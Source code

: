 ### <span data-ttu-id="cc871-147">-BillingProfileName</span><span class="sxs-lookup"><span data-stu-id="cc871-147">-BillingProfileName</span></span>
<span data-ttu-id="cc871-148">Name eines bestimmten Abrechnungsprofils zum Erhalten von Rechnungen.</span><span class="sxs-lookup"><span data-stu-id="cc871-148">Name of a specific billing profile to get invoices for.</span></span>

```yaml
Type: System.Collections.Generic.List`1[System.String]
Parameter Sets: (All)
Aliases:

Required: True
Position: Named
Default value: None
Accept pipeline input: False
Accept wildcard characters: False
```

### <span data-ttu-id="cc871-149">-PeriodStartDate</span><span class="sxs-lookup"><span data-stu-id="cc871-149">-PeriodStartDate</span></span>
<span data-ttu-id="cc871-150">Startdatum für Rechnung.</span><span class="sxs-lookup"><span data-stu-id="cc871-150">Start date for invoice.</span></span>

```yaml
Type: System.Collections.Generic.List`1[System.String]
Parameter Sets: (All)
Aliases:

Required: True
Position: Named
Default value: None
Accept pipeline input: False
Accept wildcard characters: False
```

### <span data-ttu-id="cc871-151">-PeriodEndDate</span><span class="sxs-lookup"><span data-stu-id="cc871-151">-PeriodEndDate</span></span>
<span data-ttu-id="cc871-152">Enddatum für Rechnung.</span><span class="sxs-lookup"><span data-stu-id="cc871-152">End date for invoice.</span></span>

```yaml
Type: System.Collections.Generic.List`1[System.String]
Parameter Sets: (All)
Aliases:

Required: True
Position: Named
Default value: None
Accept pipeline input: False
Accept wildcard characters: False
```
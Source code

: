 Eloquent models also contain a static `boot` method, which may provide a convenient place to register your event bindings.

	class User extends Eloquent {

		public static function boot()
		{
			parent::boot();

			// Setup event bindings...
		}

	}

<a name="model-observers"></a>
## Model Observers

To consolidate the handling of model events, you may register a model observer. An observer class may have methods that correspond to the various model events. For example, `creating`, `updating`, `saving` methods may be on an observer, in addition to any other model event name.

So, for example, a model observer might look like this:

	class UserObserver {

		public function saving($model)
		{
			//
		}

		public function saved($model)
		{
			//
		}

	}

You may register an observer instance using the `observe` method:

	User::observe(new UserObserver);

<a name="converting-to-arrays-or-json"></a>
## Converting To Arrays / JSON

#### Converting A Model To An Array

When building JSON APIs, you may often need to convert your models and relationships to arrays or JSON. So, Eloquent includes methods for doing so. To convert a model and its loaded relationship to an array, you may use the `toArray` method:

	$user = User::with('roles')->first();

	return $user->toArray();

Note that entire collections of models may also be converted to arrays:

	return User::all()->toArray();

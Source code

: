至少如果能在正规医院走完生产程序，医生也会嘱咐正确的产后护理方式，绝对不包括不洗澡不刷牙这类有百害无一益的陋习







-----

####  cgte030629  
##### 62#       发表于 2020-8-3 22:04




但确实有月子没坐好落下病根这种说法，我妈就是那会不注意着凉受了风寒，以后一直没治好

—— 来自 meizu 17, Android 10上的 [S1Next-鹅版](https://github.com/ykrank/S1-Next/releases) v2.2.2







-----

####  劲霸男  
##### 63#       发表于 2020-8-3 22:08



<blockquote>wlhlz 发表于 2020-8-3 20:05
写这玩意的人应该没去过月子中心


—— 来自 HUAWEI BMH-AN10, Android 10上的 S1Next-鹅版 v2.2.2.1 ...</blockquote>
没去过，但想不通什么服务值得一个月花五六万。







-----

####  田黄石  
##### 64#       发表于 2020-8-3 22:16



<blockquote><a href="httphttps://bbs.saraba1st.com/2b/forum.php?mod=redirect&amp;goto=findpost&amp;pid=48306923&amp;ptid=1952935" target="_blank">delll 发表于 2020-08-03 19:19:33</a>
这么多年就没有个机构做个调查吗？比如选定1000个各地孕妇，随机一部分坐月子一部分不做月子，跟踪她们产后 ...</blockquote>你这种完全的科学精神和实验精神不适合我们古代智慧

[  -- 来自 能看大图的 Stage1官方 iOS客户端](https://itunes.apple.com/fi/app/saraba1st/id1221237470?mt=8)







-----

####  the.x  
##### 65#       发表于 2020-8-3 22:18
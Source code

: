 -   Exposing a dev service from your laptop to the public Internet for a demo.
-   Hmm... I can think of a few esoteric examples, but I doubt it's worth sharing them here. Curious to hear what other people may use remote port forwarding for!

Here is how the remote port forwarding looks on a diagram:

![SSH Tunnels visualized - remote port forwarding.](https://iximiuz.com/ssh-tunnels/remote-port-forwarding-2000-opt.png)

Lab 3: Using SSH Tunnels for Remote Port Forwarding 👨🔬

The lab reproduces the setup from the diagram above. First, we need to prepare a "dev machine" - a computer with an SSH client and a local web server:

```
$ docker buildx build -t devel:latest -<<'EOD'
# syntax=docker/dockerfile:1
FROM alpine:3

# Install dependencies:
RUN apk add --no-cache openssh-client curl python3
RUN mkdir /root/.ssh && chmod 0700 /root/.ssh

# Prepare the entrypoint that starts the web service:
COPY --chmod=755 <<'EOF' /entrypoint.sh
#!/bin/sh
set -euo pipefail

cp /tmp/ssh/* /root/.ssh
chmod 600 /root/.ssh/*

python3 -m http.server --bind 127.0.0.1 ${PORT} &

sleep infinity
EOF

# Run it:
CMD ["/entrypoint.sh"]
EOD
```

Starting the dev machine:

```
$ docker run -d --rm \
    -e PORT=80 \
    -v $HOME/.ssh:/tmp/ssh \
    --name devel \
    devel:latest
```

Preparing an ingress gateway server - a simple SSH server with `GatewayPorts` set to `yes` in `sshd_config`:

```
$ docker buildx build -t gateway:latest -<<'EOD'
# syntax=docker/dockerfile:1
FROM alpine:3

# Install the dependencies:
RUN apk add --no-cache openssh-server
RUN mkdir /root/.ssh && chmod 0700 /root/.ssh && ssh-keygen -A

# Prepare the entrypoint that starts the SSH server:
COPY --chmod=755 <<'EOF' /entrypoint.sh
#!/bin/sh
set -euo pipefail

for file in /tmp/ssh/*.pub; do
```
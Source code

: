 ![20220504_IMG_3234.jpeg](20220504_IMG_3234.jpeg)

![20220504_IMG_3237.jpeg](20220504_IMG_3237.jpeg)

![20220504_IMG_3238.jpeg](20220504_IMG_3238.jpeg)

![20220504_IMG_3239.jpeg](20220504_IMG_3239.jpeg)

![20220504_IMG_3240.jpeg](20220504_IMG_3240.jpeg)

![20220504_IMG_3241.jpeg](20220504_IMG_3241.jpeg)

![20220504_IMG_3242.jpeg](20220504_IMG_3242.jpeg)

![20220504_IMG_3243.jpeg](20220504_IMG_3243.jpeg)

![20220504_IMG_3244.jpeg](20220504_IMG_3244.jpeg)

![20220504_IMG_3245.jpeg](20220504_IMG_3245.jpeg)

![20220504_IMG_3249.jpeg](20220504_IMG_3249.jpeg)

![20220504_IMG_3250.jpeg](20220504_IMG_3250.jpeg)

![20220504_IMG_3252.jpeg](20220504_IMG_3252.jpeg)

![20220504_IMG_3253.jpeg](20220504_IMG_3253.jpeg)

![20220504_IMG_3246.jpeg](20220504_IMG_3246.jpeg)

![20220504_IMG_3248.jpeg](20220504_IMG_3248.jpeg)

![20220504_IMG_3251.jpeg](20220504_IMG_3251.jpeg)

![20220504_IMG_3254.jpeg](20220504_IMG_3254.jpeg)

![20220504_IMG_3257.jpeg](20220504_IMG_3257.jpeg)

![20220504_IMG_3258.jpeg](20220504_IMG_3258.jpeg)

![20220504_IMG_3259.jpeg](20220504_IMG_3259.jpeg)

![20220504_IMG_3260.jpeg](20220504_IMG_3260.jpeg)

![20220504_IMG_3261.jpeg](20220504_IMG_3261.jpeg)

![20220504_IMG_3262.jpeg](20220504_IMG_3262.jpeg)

++++

Task directions: Please make an exact copy of the lines above from the line with "但确实有月子没坐好落下病根这" through the line with "S1Next-鹅版 v2.2.2.1 ...</blockquote>", both ends included.

Solved problem:
但确实有月子没坐好落下病根这种说法，我妈就是那会不注意着凉受了风寒，以后一直没治好

—— 来自 meizu 17, Android 10上的 [S1Next-鹅版](https://github.com/ykrank/S1-Next/releases) v2.2.2







-----

####  劲霸男  
##### 63#       发表于 2020-8-3 22:08



<blockquote>wlhlz 发表于 2020-8-3 20:05
写这玩意的人应该没去过月子中心


—— 来自 HUAWEI BMH-AN10, Android 10上的 S1Next-鹅版 v2.2.2.1 ...</blockquote>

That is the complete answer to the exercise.